• ABOUT THIS TASK
Please give an exact transcription of the records shown below.

EXERCISE INPUTS section start

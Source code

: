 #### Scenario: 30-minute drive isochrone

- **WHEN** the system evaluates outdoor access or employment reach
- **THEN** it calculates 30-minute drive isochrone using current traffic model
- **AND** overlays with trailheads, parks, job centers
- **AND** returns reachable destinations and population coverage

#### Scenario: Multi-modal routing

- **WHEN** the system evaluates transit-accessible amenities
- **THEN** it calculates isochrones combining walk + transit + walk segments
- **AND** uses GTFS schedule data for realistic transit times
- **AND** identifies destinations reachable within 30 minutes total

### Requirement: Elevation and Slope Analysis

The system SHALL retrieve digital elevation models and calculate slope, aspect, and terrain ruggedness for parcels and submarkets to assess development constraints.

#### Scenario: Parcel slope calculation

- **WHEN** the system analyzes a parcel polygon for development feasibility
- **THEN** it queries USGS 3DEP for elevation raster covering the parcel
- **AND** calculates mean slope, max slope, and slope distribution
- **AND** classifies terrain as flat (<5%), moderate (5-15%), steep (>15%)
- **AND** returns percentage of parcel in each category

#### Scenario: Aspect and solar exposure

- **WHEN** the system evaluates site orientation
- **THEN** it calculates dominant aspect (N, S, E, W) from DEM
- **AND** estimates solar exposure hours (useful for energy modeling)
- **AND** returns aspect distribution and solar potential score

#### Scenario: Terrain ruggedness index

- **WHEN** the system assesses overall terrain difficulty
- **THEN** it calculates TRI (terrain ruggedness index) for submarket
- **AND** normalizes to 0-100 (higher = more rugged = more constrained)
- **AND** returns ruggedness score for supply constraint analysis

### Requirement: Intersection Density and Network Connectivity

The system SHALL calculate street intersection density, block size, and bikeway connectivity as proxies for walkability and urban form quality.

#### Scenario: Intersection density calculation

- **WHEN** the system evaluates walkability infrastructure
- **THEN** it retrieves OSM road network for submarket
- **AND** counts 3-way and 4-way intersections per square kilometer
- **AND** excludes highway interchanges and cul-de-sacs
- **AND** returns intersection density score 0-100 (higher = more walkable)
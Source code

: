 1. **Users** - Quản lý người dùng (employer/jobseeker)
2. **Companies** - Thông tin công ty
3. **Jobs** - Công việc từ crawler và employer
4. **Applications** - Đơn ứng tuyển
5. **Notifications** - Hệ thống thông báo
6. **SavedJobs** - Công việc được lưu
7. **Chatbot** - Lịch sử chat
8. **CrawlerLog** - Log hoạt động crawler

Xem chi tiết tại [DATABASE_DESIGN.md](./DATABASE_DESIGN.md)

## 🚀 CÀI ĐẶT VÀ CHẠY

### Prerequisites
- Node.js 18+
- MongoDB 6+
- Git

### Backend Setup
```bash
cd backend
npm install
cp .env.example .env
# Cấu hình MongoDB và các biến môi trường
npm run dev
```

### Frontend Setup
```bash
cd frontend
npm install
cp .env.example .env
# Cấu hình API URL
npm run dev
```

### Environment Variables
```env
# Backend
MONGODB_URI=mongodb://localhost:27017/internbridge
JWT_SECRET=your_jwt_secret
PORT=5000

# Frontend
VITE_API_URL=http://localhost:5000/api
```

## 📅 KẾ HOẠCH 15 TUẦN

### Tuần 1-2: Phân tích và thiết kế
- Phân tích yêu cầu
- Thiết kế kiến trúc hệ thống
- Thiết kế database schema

EXERCISE INPUTS section end

• YOUR RESPONSE
Source code

: #### Scenario: 30-minute drive isochrone

- **WHEN** the system evaluates outdoor access or employment reach
- **THEN** it calculates 30-minute drive isochrone using current traffic model
- **AND** overlays with trailheads, parks, job centers
- **AND** returns reachable destinations and population coverage

#### Scenario: Multi-modal routing

- **WHEN** the system evaluates transit-accessible amenities
- **THEN** it calculates isochrones combining walk + transit + walk segments
- **AND** uses GTFS schedule data for realistic transit times
- **AND** identifies destinations reachable within 30 minutes total

### Requirement: Elevation and Slope Analysis

The system SHALL retrieve digital elevation models and calculate slope, aspect, and terrain ruggedness for parcels and submarkets to assess development constraints.

#### Scenario: Parcel slope calculation

- **WHEN** the system analyzes a parcel polygon for development feasibility
- **THEN** it queries USGS 3DEP for elevation raster covering the parcel
- **AND** calculates mean slope, max slope, and slope distribution
- **AND** classifies terrain as flat (<5%), moderate (5-15%), steep (>15%)
- **AND** returns percentage of parcel in each category

#### Scenario: Aspect and solar exposure

- **WHEN** the system evaluates site orientation
- **THEN** it calculates dominant aspect (N, S, E, W) from DEM
- **AND** estimates solar exposure hours (useful for energy modeling)
- **AND** returns aspect distribution and solar potential score

#### Scenario: Terrain ruggedness index

- **WHEN** the system assesses overall terrain difficulty
- **THEN** it calculates TRI (terrain ruggedness index) for submarket
- **AND** normalizes to 0-100 (higher = more rugged = more constrained)
- **AND** returns ruggedness score for supply constraint analysis

### Requirement: Intersection Density and Network Connectivity

The system SHALL calculate street intersection density, block size, and bikeway connectivity as proxies for walkability and urban form quality.

#### Scenario: Intersection density calculation

- **WHEN** the system evaluates walkability infrastructure
- **THEN** it retrieves OSM road network for submarket
- **AND** counts 3-way and 4-way intersections per square kilometer
- **AND** excludes highway interchanges and cul-de-sacs
- **AND** returns intersection density score 0-100 (higher = more walkable)
Source code

: 1. **Users** - Quản lý người dùng (employer/jobseeker)
2. **Companies** - Thông tin công ty
3. **Jobs** - Công việc từ crawler và employer
4. **Applications** - Đơn ứng tuyển
5. **Notifications** - Hệ thống thông báo
6. **SavedJobs** - Công việc được lưu
7. **Chatbot** - Lịch sử chat
8. **CrawlerLog** - Log hoạt động crawler

Xem chi tiết tại [DATABASE_DESIGN.md](./DATABASE_DESIGN.md)

## 🚀 CÀI ĐẶT VÀ CHẠY

### Prerequisites
- Node.js 18+
- MongoDB 6+
- Git

### Backend Setup
```bash
cd backend
npm install
cp .env.example .env
# Cấu hình MongoDB và các biến môi trường
npm run dev
```

### Frontend Setup
```bash
cd frontend
npm install
cp .env.example .env
# Cấu hình API URL
npm run dev
```

### Environment Variables
```env
# Backend
MONGODB_URI=mongodb://localhost:27017/internbridge
JWT_SECRET=your_jwt_secret
PORT=5000

# Frontend
VITE_API_URL=http://localhost:5000/api
```

## 📅 KẾ HOẠCH 15 TUẦN

### Tuần 1-2: Phân tích và thiết kế
- Phân tích yêu cầu
- Thiết kế kiến trúc hệ thống
- Thiết kế database schema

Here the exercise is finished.